- _Supplied material_:
########################################
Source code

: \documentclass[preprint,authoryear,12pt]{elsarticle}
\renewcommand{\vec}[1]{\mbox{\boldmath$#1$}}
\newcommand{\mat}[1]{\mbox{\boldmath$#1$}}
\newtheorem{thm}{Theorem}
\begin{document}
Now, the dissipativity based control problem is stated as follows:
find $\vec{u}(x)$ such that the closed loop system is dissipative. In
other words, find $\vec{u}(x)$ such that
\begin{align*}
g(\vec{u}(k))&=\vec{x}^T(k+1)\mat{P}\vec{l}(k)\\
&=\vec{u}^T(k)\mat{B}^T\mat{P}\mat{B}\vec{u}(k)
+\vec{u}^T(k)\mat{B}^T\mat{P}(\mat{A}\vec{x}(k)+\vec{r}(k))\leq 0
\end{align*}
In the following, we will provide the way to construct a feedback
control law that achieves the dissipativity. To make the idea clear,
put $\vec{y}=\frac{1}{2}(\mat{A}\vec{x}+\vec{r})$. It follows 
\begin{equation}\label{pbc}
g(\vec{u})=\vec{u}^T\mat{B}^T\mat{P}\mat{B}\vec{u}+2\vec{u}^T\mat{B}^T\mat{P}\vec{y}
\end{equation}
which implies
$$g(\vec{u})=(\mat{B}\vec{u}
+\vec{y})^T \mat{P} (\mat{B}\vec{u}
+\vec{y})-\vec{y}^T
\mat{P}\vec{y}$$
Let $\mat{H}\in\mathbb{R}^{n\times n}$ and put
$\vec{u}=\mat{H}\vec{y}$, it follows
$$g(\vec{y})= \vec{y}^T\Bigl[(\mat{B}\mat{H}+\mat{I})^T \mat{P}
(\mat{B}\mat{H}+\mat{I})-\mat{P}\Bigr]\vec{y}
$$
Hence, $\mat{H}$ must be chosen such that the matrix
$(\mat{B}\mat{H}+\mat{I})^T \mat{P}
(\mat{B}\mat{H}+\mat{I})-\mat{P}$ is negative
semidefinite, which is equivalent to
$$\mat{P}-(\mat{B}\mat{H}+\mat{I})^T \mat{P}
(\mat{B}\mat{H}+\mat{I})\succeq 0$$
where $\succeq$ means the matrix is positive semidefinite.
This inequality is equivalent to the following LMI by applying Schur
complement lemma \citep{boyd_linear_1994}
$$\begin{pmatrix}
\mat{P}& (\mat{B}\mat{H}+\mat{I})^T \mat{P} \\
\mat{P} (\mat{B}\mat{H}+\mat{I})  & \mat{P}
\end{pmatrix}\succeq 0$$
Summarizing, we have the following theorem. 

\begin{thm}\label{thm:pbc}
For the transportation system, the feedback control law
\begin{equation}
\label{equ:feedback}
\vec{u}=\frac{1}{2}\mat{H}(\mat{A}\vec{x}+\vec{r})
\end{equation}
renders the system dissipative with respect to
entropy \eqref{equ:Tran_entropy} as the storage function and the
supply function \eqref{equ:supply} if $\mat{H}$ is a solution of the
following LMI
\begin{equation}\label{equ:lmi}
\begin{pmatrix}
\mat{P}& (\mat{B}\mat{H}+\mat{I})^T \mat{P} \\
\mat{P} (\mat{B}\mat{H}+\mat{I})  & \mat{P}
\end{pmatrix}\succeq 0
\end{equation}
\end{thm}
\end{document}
########################################
- _The task_: All the records, from the first line to the last: repeat them exactly.

- _Solution to this problem_:
Source code

: \documentclass[preprint,authoryear,12pt]{elsarticle}
\renewcommand{\vec}[1]{\mbox{\boldmath$#1$}}
\newcommand{\mat}[1]{\mbox{\boldmath$#1$}}
\newtheorem{thm}{Theorem}
\begin{document}
Now, the dissipativity based control problem is stated as follows:
find $\vec{u}(x)$ such that the closed loop system is dissipative. In
other words, find $\vec{u}(x)$ such that
\begin{align*}
g(\vec{u}(k))&=\vec{x}^T(k+1)\mat{P}\vec{l}(k)\\
&=\vec{u}^T(k)\mat{B}^T\mat{P}\mat{B}\vec{u}(k)
+\vec{u}^T(k)\mat{B}^T\mat{P}(\mat{A}\vec{x}(k)+\vec{r}(k))\leq 0
\end{align*}
In the following, we will provide the way to construct a feedback
control law that achieves the dissipativity. To make the idea clear,
put $\vec{y}=\frac{1}{2}(\mat{A}\vec{x}+\vec{r})$. It follows 
\begin{equation}\label{pbc}
g(\vec{u})=\vec{u}^T\mat{B}^T\mat{P}\mat{B}\vec{u}+2\vec{u}^T\mat{B}^T\mat{P}\vec{y}
\end{equation}
which implies
$$g(\vec{u})=(\mat{B}\vec{u}
+\vec{y})^T \mat{P} (\mat{B}\vec{u}
+\vec{y})-\vec{y}^T
\mat{P}\vec{y}$$
Let $\mat{H}\in\mathbb{R}^{n\times n}$ and put
$\vec{u}=\mat{H}\vec{y}$, it follows
$$g(\vec{y})= \vec{y}^T\Bigl[(\mat{B}\mat{H}+\mat{I})^T \mat{P}
(\mat{B}\mat{H}+\mat{I})-\mat{P}\Bigr]\vec{y}
$$
Hence, $\mat{H}$ must be chosen such that the matrix
$(\mat{B}\mat{H}+\mat{I})^T \mat{P}
(\mat{B}\mat{H}+\mat{I})-\mat{P}$ is negative
semidefinite, which is equivalent to
$$\mat{P}-(\mat{B}\mat{H}+\mat{I})^T \mat{P}
(\mat{B}\mat{H}+\mat{I})\succeq 0$$
where $\succeq$ means the matrix is positive semidefinite.
This inequality is equivalent to the following LMI by applying Schur
complement lemma \citep{boyd_linear_1994}
$$\begin{pmatrix}
\mat{P}& (\mat{B}\mat{H}+\mat{I})^T \mat{P} \\
\mat{P} (\mat{B}\mat{H}+\mat{I})  & \mat{P}
\end{pmatrix}\succeq 0$$
Summarizing, we have the following theorem. 

\begin{thm}\label{thm:pbc}
For the transportation system, the feedback control law
\begin{equation}
\label{equ:feedback}
\vec{u}=\frac{1}{2}\mat{H}(\mat{A}\vec{x}+\vec{r})
\end{equation}
renders the system dissipative with respect to
entropy \eqref{equ:Tran_entropy} as the storage function and the
supply function \eqref{equ:supply} if $\mat{H}$ is a solution of the
following LMI
\begin{equation}\label{equ:lmi}
\begin{pmatrix}
\mat{P}& (\mat{B}\mat{H}+\mat{I})^T \mat{P} \\
\mat{P} (\mat{B}\mat{H}+\mat{I})  & \mat{P}
\end{pmatrix}\succeq 0
\end{equation}
\end{thm}
\end{document}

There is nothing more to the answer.